*Work request*:
The expected answer is a copy of every line in the listing that has the word "files".

+ + + +

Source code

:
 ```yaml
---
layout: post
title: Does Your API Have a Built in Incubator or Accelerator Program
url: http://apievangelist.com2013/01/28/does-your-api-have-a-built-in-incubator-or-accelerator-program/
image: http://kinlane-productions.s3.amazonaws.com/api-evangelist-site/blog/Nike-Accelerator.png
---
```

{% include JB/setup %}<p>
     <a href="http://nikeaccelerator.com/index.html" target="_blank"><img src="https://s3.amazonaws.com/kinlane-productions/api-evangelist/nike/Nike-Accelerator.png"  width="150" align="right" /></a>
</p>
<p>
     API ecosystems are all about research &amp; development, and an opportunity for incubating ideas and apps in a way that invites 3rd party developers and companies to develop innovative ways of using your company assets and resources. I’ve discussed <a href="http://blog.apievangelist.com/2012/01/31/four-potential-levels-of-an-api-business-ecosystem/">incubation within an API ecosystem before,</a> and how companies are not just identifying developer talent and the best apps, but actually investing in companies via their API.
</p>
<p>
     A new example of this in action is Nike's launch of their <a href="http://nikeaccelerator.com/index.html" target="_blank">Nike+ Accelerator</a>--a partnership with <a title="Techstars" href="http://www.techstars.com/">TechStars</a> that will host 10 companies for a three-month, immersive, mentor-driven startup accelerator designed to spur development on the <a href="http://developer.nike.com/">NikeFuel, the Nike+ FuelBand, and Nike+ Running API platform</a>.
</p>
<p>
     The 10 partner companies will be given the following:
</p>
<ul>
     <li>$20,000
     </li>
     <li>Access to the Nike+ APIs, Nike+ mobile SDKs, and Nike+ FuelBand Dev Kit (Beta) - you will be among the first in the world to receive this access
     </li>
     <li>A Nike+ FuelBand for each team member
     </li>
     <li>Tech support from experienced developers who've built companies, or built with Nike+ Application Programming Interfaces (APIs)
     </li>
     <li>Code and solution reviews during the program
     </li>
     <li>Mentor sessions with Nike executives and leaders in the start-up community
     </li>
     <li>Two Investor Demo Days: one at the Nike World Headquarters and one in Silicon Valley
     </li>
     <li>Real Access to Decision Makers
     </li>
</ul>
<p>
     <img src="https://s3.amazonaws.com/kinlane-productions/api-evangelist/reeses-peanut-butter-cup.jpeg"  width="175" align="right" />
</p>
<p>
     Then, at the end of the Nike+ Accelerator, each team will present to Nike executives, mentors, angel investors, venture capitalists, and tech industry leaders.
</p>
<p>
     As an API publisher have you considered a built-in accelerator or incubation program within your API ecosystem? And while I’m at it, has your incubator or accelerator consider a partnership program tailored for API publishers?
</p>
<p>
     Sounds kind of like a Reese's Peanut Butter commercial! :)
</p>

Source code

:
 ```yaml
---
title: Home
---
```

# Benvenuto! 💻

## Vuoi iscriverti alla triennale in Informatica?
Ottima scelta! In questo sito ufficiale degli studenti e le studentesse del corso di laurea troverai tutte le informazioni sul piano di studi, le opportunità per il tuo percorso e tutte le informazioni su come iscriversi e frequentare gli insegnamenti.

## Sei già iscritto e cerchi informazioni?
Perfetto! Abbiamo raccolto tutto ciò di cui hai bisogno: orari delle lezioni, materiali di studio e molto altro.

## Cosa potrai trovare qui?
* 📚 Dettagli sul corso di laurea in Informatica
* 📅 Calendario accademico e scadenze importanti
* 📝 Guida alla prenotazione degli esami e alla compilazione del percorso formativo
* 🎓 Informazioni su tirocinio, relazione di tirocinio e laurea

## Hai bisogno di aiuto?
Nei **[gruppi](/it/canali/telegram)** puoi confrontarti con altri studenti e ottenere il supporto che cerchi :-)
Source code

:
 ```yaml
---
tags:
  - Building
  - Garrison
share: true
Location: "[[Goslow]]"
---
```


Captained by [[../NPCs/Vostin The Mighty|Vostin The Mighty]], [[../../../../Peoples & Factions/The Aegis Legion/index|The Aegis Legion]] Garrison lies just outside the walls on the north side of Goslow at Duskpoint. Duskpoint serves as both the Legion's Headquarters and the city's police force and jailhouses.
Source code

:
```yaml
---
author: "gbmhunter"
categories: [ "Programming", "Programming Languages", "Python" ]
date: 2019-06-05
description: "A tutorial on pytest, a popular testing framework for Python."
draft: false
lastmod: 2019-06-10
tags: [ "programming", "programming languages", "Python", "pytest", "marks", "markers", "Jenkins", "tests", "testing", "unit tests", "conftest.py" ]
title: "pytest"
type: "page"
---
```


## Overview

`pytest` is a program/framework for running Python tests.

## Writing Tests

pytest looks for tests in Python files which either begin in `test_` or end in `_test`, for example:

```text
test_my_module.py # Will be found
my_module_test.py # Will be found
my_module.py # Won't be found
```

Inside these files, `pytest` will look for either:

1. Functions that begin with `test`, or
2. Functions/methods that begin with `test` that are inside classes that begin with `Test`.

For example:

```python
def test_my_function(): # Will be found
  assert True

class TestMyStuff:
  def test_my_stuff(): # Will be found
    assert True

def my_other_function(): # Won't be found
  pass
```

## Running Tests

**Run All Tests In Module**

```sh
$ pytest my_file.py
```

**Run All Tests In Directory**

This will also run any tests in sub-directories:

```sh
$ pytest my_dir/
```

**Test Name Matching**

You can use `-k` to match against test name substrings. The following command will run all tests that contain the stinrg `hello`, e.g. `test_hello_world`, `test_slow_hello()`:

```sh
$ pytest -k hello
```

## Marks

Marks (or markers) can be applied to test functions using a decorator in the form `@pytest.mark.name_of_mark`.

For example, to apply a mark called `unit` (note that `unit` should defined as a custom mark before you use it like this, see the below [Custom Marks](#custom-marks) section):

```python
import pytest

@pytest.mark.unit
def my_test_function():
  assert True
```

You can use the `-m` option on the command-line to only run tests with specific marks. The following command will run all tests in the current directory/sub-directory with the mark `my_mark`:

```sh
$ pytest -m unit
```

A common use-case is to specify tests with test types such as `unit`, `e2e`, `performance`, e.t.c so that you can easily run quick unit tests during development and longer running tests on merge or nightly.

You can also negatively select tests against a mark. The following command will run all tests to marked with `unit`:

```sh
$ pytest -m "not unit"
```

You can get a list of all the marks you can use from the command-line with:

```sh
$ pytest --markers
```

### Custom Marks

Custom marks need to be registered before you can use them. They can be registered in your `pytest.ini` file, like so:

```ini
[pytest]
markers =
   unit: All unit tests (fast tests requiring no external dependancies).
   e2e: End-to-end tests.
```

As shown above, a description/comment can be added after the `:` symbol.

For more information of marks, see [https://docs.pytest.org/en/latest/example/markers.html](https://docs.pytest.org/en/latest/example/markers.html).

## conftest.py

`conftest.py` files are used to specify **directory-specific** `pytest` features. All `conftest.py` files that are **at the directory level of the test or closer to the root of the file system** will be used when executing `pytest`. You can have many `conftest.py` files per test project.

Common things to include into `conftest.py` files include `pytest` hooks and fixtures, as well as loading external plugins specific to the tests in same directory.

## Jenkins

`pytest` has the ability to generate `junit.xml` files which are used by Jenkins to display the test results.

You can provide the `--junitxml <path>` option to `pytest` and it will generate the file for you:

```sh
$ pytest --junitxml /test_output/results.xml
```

+ + + +

*Output*:
pytest looks for tests in Python files which either begin in `test_` or end in `_test`, for example:
Inside these files, `pytest` will look for either:
`conftest.py` files are used to specify **directory-specific** `pytest` features. All `conftest.py` files that are **at the directory level of the test or closer to the root of the file system** will be used when executing `pytest`. You can have many `conftest.py` files per test project.
Common things to include into `conftest.py` files include `pytest` hooks and fixtures, as well as loading external plugins specific to the tests in same directory.
`pytest` has the ability to generate `junit.xml` files which are used by Jenkins to display the test results.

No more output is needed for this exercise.